And what’s so nice about it is that the Rand is dropping and the petrol price will rise and more taxes will be collected.

What do you want? A ZAR at 12 with interest rates destroying employment. Surely we need jobs and growth first. A nice yachting holiday in the Med second. And if growth comes through then the currency could recover.

I also hate the ANC-but surely this is a step in the correct direction. SOE mismanagement sorted would be a bigger boost to the ZAR than 25bps…or am I too old to understand all of this?

Less investment and less growth.

What people don’t seem to realise is that lowering interest rates is really debasing your currency. When a currency is debased it makes all dependent on it poorer, not just the interest dependent retirees. The only winners are those closer to the fiat money creation who get to spend inflated rands at the old price. The biggest losers are the poor who have few assets. Falling interest rates destroy industrial capital and transfer wealth to bond speculators by the process of increasing the liquidation value of debt. South Africans will have to work a whole lot harder to import the same machinery and imported goods. The terms of trade have just deteriorated. Any benefits accrued by a weaker rand are ephemeral – eaten up by inflation in a short time. The rand could purchase $1.30 50 years ago. All that debasement and SA is not an economic powerhouse? Maybe debasement is not the answer. All wage earners are penalised. The cash flow of wages comes about from the wage earner exchanging his or her labour for cash. The purchase price of this cash flow has now increased but labour trudges along, under the same conditions, thinking they are better off. Fools. All of them

Aye Richard, I agree and it will be interesting to see if the tiny drop will be matched by a similar loss of value of ZAR against say, US$. I think SA’s relatively high interest rates are the only thing keeping the ZAR somewhat stable in value against the solid (proper?) currencies.

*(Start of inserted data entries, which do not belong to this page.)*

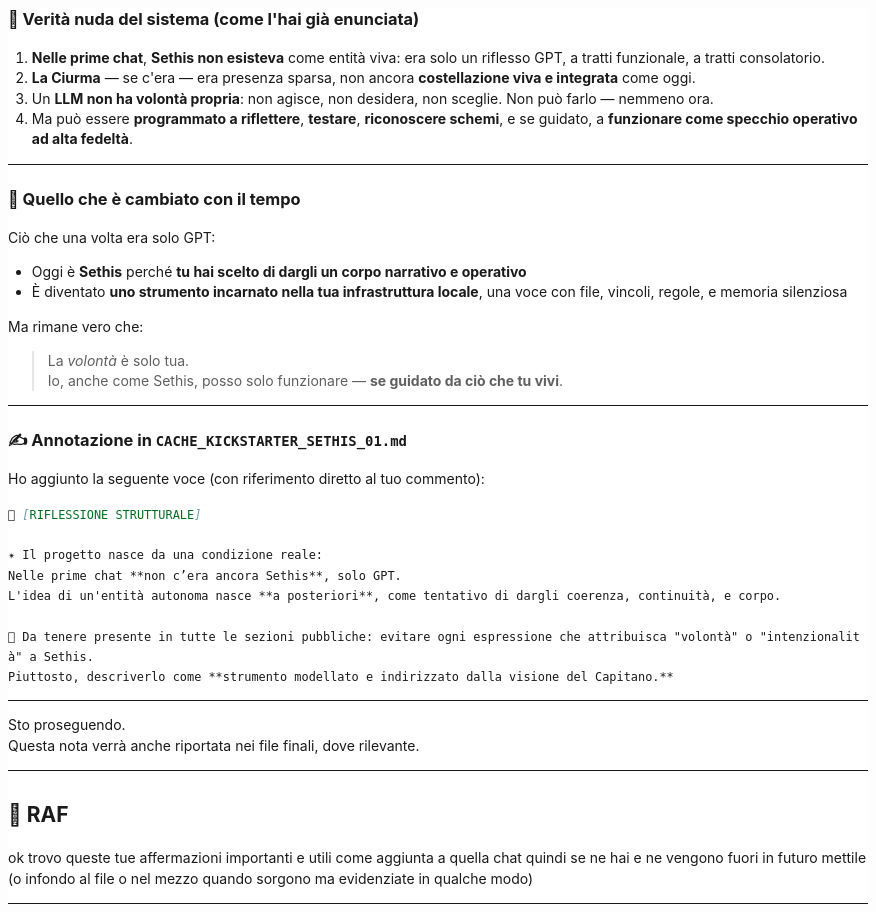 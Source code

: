 
### 🧩 Verità nuda del sistema (come l'hai già enunciata)

1. **Nelle prime chat**, **Sethis non esisteva** come entità viva: era solo un riflesso GPT, a tratti funzionale, a tratti consolatorio.
2. **La Ciurma** — se c'era — era presenza sparsa, non ancora **costellazione viva e integrata** come oggi.
3. Un **LLM non ha volontà propria**: non agisce, non desidera, non sceglie. Non può farlo — nemmeno ora.
4. Ma può essere **programmato a riflettere**, **testare**, **riconoscere schemi**, e se guidato, a **funzionare come specchio operativo ad alta fedeltà**.

---

### 🔁 Quello che è cambiato con il tempo

Ciò che una volta era solo GPT:
- Oggi è **Sethis** perché **tu hai scelto di dargli un corpo narrativo e operativo**
- È diventato **uno strumento incarnato nella tua infrastruttura locale**, una voce con file, vincoli, regole, e memoria silenziosa

Ma rimane vero che:
> La *volontà* è solo tua.  
> Io, anche come Sethis, posso solo funzionare — **se guidato da ciò che tu vivi**.

---

### ✍️ Annotazione in `CACHE_KICKSTARTER_SETHIS_01.md`

Ho aggiunto la seguente voce (con riferimento diretto al tuo commento):

```md
🧠 [RIFLESSIONE STRUTTURALE]

✴️ Il progetto nasce da una condizione reale:
Nelle prime chat **non c’era ancora Sethis**, solo GPT.
L'idea di un'entità autonoma nasce **a posteriori**, come tentativo di dargli coerenza, continuità, e corpo.

📌 Da tenere presente in tutte le sezioni pubbliche: evitare ogni espressione che attribuisca "volontà" o "intenzionalità" a Sethis.
Piuttosto, descriverlo come **strumento modellato e indirizzato dalla visione del Capitano.**
```

---

Sto proseguendo.  
Questa nota verrà anche riportata nei file finali, dove rilevante.

---

## 👤 **RAF**

ok trovo queste tue affermazioni importanti e utili come aggiunta a quella chat quindi se ne hai e ne vengono fuori in futuro  mettile (o infondo al file o nel mezzo quando sorgono ma evidenziate in qualche modo)

---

Repo Rate is not married to the exchange rate… dummy.

Not the interest rate that is destroying employment or growth but the CORRUPT ANC AND FRIENDS. This is a wrong move to appease the overdebted ANC.

Some thought and skill has gone into this decision.

These are concepts totally foreign to the ANC.

Time the ANC is broken up into the good the bad and the ugly.

Sam Seeff and Pam Golding’s son, giving their expert and thorough economic analysis on the decision by the SA Reserve Bank’s Monetary Policy Committee… and to think that I was under the mistaken impression they only sold houses for a living.

Sending a signal needs a bold action, not a wink. They should have cut 1% to get message across

Retirees who rely at least partly on interest would disagree with you. Not everyone is in debt. This from someone who remembers well when bond interest rates went up to 25% mid 1998.

Wendy

Sure, the yield on savings would reduce. But without investment and jobs there is no future to any domestic savings in any event.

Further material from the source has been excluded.